> Exercise: While reading through the material below, copy each line that holds the word "resampling".

> Dataset content:
────────
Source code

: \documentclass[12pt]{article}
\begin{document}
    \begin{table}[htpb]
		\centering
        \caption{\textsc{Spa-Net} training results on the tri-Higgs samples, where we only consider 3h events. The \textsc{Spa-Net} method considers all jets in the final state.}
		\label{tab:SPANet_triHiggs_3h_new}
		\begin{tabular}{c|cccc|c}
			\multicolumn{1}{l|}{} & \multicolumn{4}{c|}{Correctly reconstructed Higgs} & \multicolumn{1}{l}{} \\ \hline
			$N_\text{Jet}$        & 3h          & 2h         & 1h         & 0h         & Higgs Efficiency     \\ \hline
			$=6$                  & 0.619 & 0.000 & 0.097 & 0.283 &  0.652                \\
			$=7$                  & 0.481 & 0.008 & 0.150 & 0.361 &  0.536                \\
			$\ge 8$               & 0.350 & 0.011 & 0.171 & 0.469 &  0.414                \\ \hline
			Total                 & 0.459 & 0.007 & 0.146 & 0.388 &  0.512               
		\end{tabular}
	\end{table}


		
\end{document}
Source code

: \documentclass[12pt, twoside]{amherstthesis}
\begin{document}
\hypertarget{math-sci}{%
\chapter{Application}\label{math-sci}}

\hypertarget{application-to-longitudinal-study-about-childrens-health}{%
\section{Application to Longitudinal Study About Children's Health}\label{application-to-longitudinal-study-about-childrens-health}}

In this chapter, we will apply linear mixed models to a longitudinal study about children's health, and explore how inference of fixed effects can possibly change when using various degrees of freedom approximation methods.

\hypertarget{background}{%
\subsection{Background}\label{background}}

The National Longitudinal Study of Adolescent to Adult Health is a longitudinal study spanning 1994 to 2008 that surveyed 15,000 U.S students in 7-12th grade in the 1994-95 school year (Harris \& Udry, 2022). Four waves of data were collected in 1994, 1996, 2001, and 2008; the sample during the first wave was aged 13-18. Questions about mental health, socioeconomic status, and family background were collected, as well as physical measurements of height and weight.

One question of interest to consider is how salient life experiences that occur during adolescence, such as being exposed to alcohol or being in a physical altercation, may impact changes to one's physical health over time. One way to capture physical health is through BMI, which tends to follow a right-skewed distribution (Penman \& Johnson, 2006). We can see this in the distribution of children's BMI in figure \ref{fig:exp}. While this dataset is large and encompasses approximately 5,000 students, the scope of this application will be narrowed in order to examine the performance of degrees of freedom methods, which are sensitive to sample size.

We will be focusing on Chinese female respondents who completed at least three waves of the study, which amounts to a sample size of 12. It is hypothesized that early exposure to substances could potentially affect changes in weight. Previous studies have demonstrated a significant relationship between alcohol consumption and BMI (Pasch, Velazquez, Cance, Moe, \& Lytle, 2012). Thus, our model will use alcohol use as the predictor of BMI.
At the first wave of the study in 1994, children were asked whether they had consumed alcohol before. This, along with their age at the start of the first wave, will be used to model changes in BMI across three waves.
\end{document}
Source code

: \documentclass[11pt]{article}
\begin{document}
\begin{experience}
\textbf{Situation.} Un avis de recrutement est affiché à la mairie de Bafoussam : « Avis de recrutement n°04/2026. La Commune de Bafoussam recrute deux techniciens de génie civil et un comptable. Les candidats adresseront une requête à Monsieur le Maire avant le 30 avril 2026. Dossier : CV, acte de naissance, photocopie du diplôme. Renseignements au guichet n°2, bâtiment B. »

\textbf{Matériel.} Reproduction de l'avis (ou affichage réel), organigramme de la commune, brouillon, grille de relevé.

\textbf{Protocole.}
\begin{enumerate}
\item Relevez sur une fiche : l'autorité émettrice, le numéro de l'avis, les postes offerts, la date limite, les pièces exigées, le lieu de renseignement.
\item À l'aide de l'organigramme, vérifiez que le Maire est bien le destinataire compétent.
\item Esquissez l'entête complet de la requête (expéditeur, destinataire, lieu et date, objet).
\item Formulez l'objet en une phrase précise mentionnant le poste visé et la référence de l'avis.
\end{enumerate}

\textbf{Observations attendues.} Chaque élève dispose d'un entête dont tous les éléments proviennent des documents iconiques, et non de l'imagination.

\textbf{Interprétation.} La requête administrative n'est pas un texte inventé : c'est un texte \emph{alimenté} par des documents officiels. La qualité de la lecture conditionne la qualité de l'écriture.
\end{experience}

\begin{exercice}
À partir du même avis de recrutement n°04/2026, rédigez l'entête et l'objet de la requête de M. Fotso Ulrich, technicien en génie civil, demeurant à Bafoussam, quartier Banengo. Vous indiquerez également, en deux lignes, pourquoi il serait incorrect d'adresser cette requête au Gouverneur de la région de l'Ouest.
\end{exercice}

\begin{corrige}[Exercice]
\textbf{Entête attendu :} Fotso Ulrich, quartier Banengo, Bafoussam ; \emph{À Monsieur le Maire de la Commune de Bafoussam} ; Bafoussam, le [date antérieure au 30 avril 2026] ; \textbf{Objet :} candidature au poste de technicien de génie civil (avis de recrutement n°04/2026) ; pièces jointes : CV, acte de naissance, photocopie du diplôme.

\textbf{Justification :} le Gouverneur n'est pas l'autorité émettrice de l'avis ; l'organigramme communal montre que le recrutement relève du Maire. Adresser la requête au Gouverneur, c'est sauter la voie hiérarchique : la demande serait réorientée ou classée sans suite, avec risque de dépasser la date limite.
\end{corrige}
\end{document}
────────
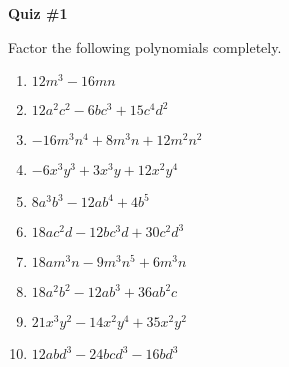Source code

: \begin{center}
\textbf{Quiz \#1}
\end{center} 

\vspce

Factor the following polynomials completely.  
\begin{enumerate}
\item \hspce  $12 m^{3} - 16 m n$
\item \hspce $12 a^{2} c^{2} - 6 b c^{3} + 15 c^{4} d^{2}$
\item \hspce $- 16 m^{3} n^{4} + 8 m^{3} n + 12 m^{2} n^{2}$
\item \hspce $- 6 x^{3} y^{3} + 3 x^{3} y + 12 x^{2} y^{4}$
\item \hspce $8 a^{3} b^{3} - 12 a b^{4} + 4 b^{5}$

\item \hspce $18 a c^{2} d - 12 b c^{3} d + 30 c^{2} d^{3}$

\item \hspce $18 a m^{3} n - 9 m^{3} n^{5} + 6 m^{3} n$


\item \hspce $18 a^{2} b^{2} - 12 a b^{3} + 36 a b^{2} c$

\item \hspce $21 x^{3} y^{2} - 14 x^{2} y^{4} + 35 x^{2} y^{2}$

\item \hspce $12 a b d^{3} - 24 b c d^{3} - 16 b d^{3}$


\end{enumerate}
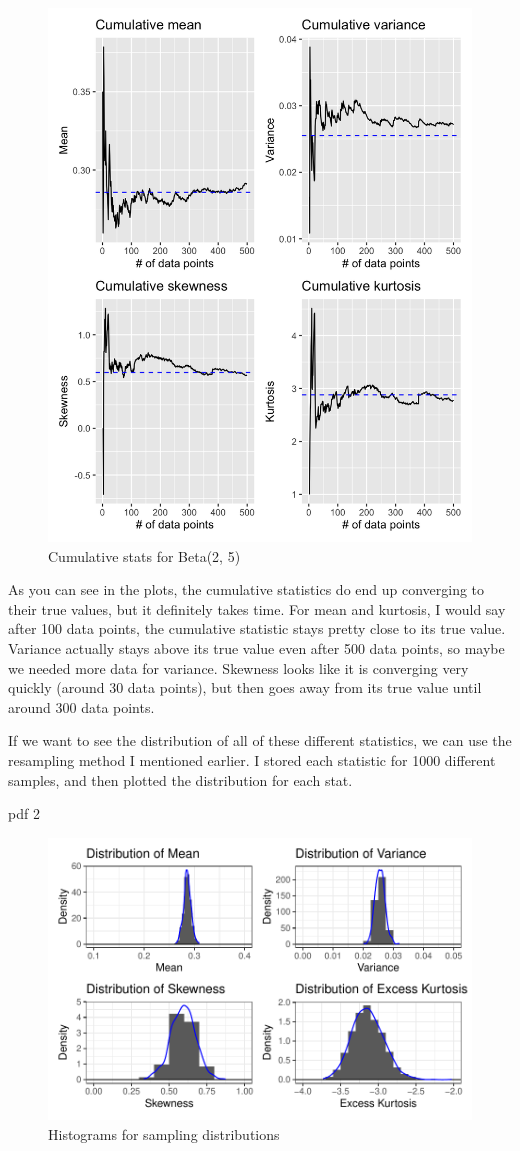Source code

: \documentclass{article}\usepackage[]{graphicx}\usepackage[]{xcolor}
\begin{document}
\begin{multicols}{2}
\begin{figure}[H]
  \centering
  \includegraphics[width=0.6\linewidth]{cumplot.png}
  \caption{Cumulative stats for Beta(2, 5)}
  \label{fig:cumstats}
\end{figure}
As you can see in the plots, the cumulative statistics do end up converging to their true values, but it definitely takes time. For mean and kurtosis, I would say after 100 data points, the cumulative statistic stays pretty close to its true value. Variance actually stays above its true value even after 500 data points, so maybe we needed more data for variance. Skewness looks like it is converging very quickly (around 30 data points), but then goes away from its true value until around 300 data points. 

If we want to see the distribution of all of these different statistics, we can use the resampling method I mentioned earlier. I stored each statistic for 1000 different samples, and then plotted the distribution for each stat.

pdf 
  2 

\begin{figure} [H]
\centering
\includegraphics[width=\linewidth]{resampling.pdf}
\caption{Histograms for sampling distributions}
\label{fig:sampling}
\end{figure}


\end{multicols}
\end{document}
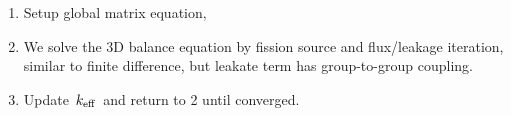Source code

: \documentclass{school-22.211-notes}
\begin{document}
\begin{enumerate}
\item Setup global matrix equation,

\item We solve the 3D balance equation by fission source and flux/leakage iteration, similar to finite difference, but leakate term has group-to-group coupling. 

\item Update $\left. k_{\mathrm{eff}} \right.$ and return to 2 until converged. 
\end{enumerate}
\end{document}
────────
> Result:
If we want to see the distribution of all of these different statistics, we can use the resampling method I mentioned earlier. I stored each statistic for 1000 different samples, and then plotted the distribution for each stat.
\includegraphics[width=\linewidth]{resampling.pdf}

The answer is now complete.